The valuable role of carnauba wax is outstanding for improving shelf life and supporting postharvest quality of a few fruits, for example, mango [32], avocado [33] and mamey sapote organic product [34]. Barmen et al. [35] studied pomegranate (Punica granatum L., cv. Mridula) fruits were treated with putrescine, carnauba wax and putrescine + carnauba wax combination prior at 2°C cold storage temperature. Further, carnauba wax is additionally stated to reduce the improvement of chilling injury (CI) manifestations. Respiration rate of stored fruits has been discovered expanded with the progression of the capacity period under every one of the medicines. Up to the fifteenth day of capacity, there was no critical contrast in breath rate in the organic products treated with polyamine like putrescine (PUT), carnauba wax and their mix. The low breath rate in carnauba wax treated organic product ascribed because of diminished gas exchange and thusly low oxygen accessibility to the natural product tissues for breath. The utilization of carnauba wax gave higher maintenance of fruit solidness, most likely because of the less drying out happened and furthermore to a slower degradation of cell divider segments. In this way, in control group and carnauba wax treated pomegranate fruits, the expansion in juice recuperation after 30th day of storage capacity may be ascribed to CI intervened activities of cell degrading enzymes such as pectin methylesterase and polygalacturonase. In addition, the utilization of carnauba wax covering in blend with PUT may have applied synergistic impact which aided in keeping up higher juice recuperation by diminishing loss of moisture from the fruits.

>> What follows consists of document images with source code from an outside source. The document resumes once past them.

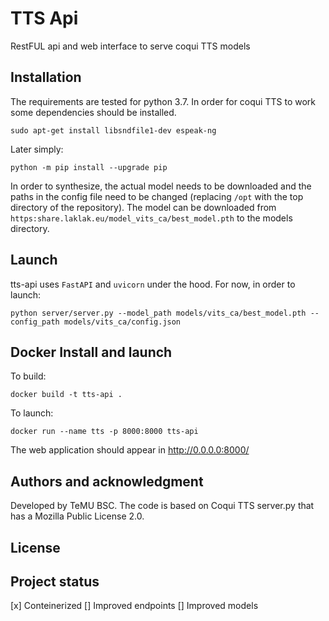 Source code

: # TTS Api

RestFUL api and web interface to serve coqui TTS models

## Installation

The requirements are tested for python 3.7. In order for coqui TTS to work some dependencies should be installed.

```
sudo apt-get install libsndfile1-dev espeak-ng
```

Later simply:

```
python -m pip install --upgrade pip
```

In order to synthesize, the actual model needs to be downloaded and the paths in the config file need to be changed (replacing `/opt` with the top directory of the repository). The model can be downloaded from `https:share.laklak.eu/model_vits_ca/best_model.pth` to the models directory.

## Launch

tts-api uses `FastAPI` and `uvicorn` under the hood. For now, in order to launch:

```
python server/server.py --model_path models/vits_ca/best_model.pth --config_path models/vits_ca/config.json
```

## Docker Install and launch

To build:
```
docker build -t tts-api .
```

To launch:
```
docker run --name tts -p 8000:8000 tts-api
```

The web application should appear in http://0.0.0.0:8000/

## Authors and acknowledgment
Developed by TeMU BSC. The code is based on Coqui TTS server.py that has a Mozilla Public License 2.0.

## License

## Project status
[x] Conteinerized
[] Improved endpoints
[] Improved models
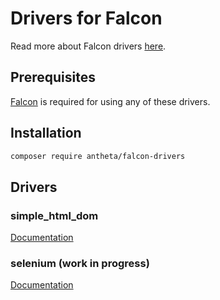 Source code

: # Drivers for Falcon

Read more about Falcon drivers [here](https://docs.antheta.com/falcon/drivers).

## Prerequisites

[Falcon](https://github.com/Antheta/falcon-php) is required for using any of these drivers.


## Installation
```bash
composer require antheta/falcon-drivers
```

## Drivers

### simple_html_dom

[Documentation](https://docs.antheta.com/falcon/drivers/simple-html-dom)


### selenium (work in progress)

[Documentation](https://docs.antheta.com/falcon/drivers/selenium)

Germano et al. [36] studied, a galactomannan-carnauba wax-based coating improved the guava fruit in postharvest quality and storability over preservation of firmness in ambiental conditions (25°C). The authors prepared edible coating galactomannan (0.75%) and carnauba wax (0.9%) were treated with guava fruits (Paluma). At day 15, coated and refrigerated (FR) guava fruits were showed a climacteric rise in 59.3 mg CO₂ kg⁻¹ h⁻¹ and however, coated guava at ambient (FA) showed a diminished value 168.6 mg CO₂ kg⁻¹ h⁻¹ at 15 days of storage and firmness of 14.3 N attributed to lower lipid peroxidation and cell wall hydrolysis. In addition, no increase values of control refrigerated fruit (CR) and no further evaluation of control-uncoated ‘Paluma’ guava stored at ambient (CA) for 9 days. Additionally, coating improves increased antioxidant enzymes CAT and SOD activities refrigerated samples presented 35% lower H₂O₂ levels (p < 0.05) while compared to uncoated control samples. However, symptoms of chilling injury (CI) inhibition of softening and respiratory peaks are exhibited in refrigerated uncoated fruits. According to the authors, galactomannan carnauba wax coating was effective in guava postharvest quality and maintaining firmness and color, also preventing chilling symptoms under refrigerated conditions, respectively.